En 2007, les travaillistes australiens portaient parmi leurs promesses de campagne l’instauration d’un filtrage de certains contenus disponibles sur Internet. Après leur arrivée au pouvoir, le projet a progressivement été mis sur les rails. Une liste noire des sites devant être bloqués fut ainsi gérée par l’ACMA (ou Australian Communications and Media Authority), à partir des contenus que l'institution étiquetait elle-même en « classification refusée ». En 2009, neuf FAI testaient ce dispositif dans leurs systèmes.

 

Mais alors que la liste ACMA devait initialement contenir de nombreux contenus - spécialement des données frappées du sceau R18 + X18 + (interdit aux mineurs, ou contenu explicitement sexuel), une vague de protestations a conduit Stephen Conroy, ministre de la Communication, à la réduire aux contenus « RC », toujours en 2009. Le problème de ces listes restait évidemment leur contrôle : si Wikileaks, un dépôt anonyme de documents officiels, n’avait pas diffusé la liste en question, toutes ces manœuvres de blocage auraient pu s’effectuer sans verrous, sans contrôleur des contrôleurs. La liste contenait d’ailleurs des faux positifs (des sites du photographe Bill Henson, par exemple). Il reste que la réduction de la voilure aux seuls sites classés « RC » ne frappait pas seulement les sites pédopornographiques, mais également ceux d’opposants à l’avortement, les sites fétichistes, ou ceux donnant des informations sur l’euthanasie, selon les critères de l’ACMA. L’engrenage du blocage pouvait ainsi rapidement s’emballer en fonction du puritanisme ambiant et être qualifié de censure (voir notre article).

Plan B : un blocage d’après une liste réalisée par Interpol

Mais aujourd’hui, le projet vient d’être formellement abandonné, comme l’a annoncé Stephen Conroy, ministre de la Communication.
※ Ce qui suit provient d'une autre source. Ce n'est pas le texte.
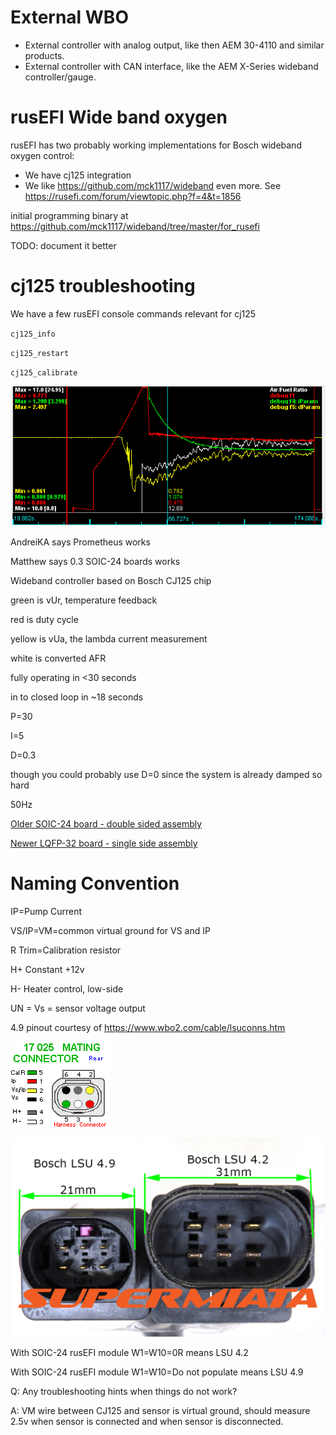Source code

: # External WBO

* External controller with analog output, like then AEM 30-4110 and similar products.
* External controller with CAN interface, like the AEM X-Series wideband controller/gauge.


# rusEFI Wide band oxygen

rusEFI has two probably working implementations for Bosch wideband oxygen control:

* We have cj125 integration 
* We like https://github.com/mck1117/wideband even more. See https://rusefi.com/forum/viewtopic.php?f=4&t=1856

initial programming binary at https://github.com/mck1117/wideband/tree/master/for_rusefi

TODO: document it better


# cj125 troubleshooting



We have a few rusEFI console commands relevant for cj125

``cj125_info``

``cj125_restart``

``cj125_calibrate``



![x](Overview/wbo/cj125_heating_4_9.png)


AndreiKA says Prometheus works

Matthew says 0.3 SOIC-24 boards works

Wideband controller based on Bosch CJ125 chip

green is vUr, temperature feedback

red is duty cycle

yellow is vUa, the lambda current measurement

white is converted AFR

fully operating in <30 seconds

in to closed loop in ~18 seconds

P=30

I=5

D=0.3

though you could probably use D=0 since the system is already damped so hard

50Hz


[Older SOIC-24 board - double sided assembly](https://github.com/rusefi/hw_modular/tree/master/cj125_Module)

[Newer LQFP-32 board - single side assembly](https://github.com/rusefi/rusefi/tree/master/hardware/CJ125_board)


# Naming Convention

IP=Pump Current

VS/IP=VM=common virtual ground for VS and IP

R Trim=Calibration resistor

H+ Constant +12v

H- Heater control, low-side

UN = Vs = sensor voltage output

4.9 pinout courtesy of https://www.wbo2.com/cable/lsuconns.htm

![x](FAQ/LSU-4-9-17025hcon.gif)



![x](FAQ/LSU_42_LSU_49_Plug_Comparsion.jpg)

With SOIC-24 rusEFI module W1=W10=0R means LSU 4.2

With SOIC-24 rusEFI module W1=W10=Do not populate means LSU 4.9

Q: Any troubleshooting hints when things do not work?

A: VM wire between CJ125 and sensor is virtual ground, should measure 2.5v when sensor is connected and when sensor is disconnected.
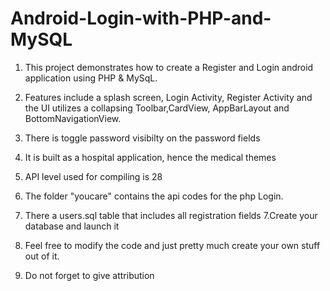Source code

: # Android-Login-with-PHP-and-MySQL

1. This project demonstrates how to create a Register and Login android application using PHP & MySqL.
2. Features include a splash screen, Login Activity, Register Activity and the UI utilizes a collapsing Toolbar,CardView, AppBarLayout and BottomNavigationView.
3. There is toggle password visibilty on the password fields
4. It is built as a hospital application, hence the medical themes
4. API level used for compiling is 28

5. The folder "youcare" contains the api codes for the php Login.
6. There a users.sql table that includes all registration fields
7.Create your database and launch it
8. Feel free to modify the code and just pretty much create your own stuff out of it.
9. Do not forget to give attribution
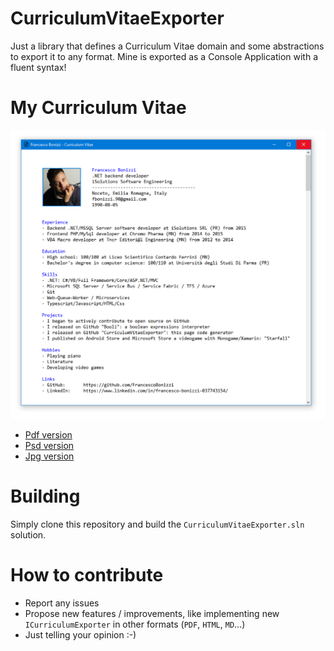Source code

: # CurriculumVitaeExporter

Just a library that defines a Curriculum Vitae domain and some abstractions to export it to any format.
Mine is exported as a Console Application with a fluent syntax!

# My Curriculum Vitae

![Francesco Bonizzi Curriculum Vitae](FrancescoBonizziConsoleCurriculum/PublishedFiles/FrancescoBonizzi-CurriculumVitae-GitHubCut.jpg)

- [Pdf version](FrancescoBonizziConsoleCurriculum/PublishedFiles/FrancescoBonizzi-CurriculumVitae.pdf)
- [Psd version](FrancescoBonizziConsoleCurriculum/PublishedFiles/FrancescoBonizzi-CurriculumVitae.psd)
- [Jpg version](FrancescoBonizziConsoleCurriculum/PublishedFiles/FrancescoBonizzi-CurriculumVitae.jpg)




# Building
Simply clone this repository and build the `CurriculumVitaeExporter.sln` solution.

# How to contribute
- Report any issues
- Propose new features / improvements, like implementing new `ICurriculumExporter` in other formats (`PDF`, `HTML`, `MD`...)
- Just telling your opinion :-)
Le Herald Sun rapporte toutefois que les autorités se rabattent sur un plan B : bloquer certains sites pédophiles signalés par la liste du « pire de », réalisée par Interpol. En optant pour cette solution de repli, « le gouvernement n'a pas besoin de procéder à un filtrage obligatoire », a indiqué le ministre de la Communication australien. Stephen Conroy l'a assuré : selon lui, ce compromis « aidera à protéger les enfants d’abus, répond aux attentes des citoyens, et concrétise l'engagement du gouvernement à empêcher les internautes australiens d'accéder à des contenus pédopornographiques sur Internet ».

 

Comme le signale ArsTechnica, la liste d’Interpol intègre plusieurs critères permettant d’inscrire un domaine contenant des images ou des vidéos à caractère pédopornographique. L’âge des enfants impliqués doit par exemple être (ou paraître) inférieur à 13 ans. Le domaine doit également été avoir été signalé à Interpol par au moins deux agences gouvernementales et/ou pays.
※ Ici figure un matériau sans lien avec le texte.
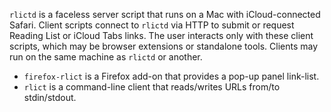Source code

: `rlictd` is a faceless server script that runs on a Mac with iCloud-connected Safari. Client scripts connect to `rlictd` via HTTP to submit or request Reading List or iCloud Tabs links. The user interacts only with these client scripts, which may be browser extensions or standalone tools. Clients may run on the same machine as `rlictd` or another.

- `firefox-rlict` is a Firefox add-on that provides a pop-up panel link-list.
- `rlict` is a command-line client that reads/writes URLs from/to stdin/stdout.
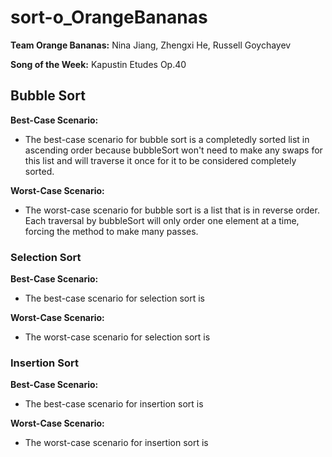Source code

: # sort-o_OrangeBananas
**Team Orange Bananas:** Nina Jiang, Zhengxi He, Russell Goychayev

**Song of the Week:** Kapustin Etudes Op.40


## Bubble Sort
**Best-Case Scenario:**
* The best-case scenario for bubble sort is a completedly sorted list in ascending order because bubbleSort won't need to make any swaps for this list and will traverse it once for it to be considered completely sorted.

**Worst-Case Scenario:**
* The worst-case scenario for bubble sort is a list that is in reverse order. Each traversal by bubbleSort will only order one element at a time, forcing the method to make many passes.

### Selection Sort
**Best-Case Scenario:**
* The best-case scenario for selection sort is

**Worst-Case Scenario:**
* The worst-case scenario for selection sort is

### Insertion Sort
**Best-Case Scenario:**
* The best-case scenario for insertion sort is

**Worst-Case Scenario:**
* The worst-case scenario for insertion sort is
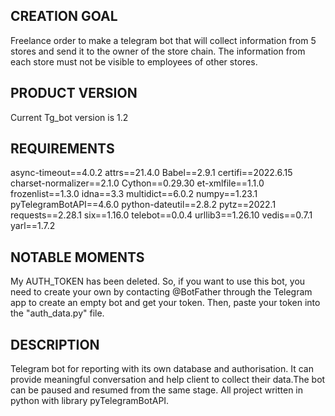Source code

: ## CREATION GOAL
Freelance order to make a telegram bot that will collect information from 5 stores and send it to the owner of the store chain. 
The information from each store must not be visible to employees of other stores. 

## PRODUCT VERSION
Current Tg_bot version is 1.2

## REQUIREMENTS
async-timeout==4.0.2
attrs==21.4.0
Babel==2.9.1
certifi==2022.6.15
charset-normalizer==2.1.0
Cython==0.29.30
et-xmlfile==1.1.0
frozenlist==1.3.0
idna==3.3
multidict==6.0.2
numpy==1.23.1
pyTelegramBotAPI==4.6.0
python-dateutil==2.8.2
pytz==2022.1
requests==2.28.1
six==1.16.0
telebot==0.0.4
urllib3==1.26.10
vedis==0.7.1
yarl==1.7.2


## NOTABLE MOMENTS
My AUTH_TOKEN has been deleted. So, if you want to use this bot, you need to create your own by contacting @BotFather through 
the Telegram app to create an empty bot and get your token. Then, paste your token into the "auth_data.py" file.

## DESCRIPTION
Telegram bot for reporting with its own database and authorisation. It can 
provide meaningful conversation and help client to collect their data.The bot can 
be paused and resumed from the same stage. All project written in python with 
library pyTelegramBotAPI.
Une décision bien accueillie par l'Electronic Frontiers Australia

Du côté des détracteurs du projet, c’est le soulagement. « Nous sommes ravis que le gouvernement semble avoir enfin accepté que son projet de filtrage obligatoire du Net (...) soit irréalisable et qu’il fasse peser de graves menaces pour la liberté d'expression en Australie », a déclaré l’Electronic Frontiers Australia. L’association de défense des libertés numérique est également satisfaite du compromis pour lequel ont opté les autorités. Même si elle note qu’il s’agit encore « d’une forme de filtrage de l’internet », sa portée reste selon l’organisation très limitée et comporte un degré de transparence convenable au regard des contenus en question.

 

Selon le ministre des Communications, les FAI les plus importants du pays ont déjà reçu les instructions nécessaires pour bloquer les sites présents sur la liste d’Interpol. Certains d’entre eux avaient d'ailleurs déjà commencé à mettre en place ce blocage, il y a de ça plus d’un an, comme l'indique The Age. En attendant que les petits opérateurs se mettent au pas, ce sont 90 % des Australiens environ qui devraient désormais se voir opposer un message avertissant du blocage éventuel d'un site.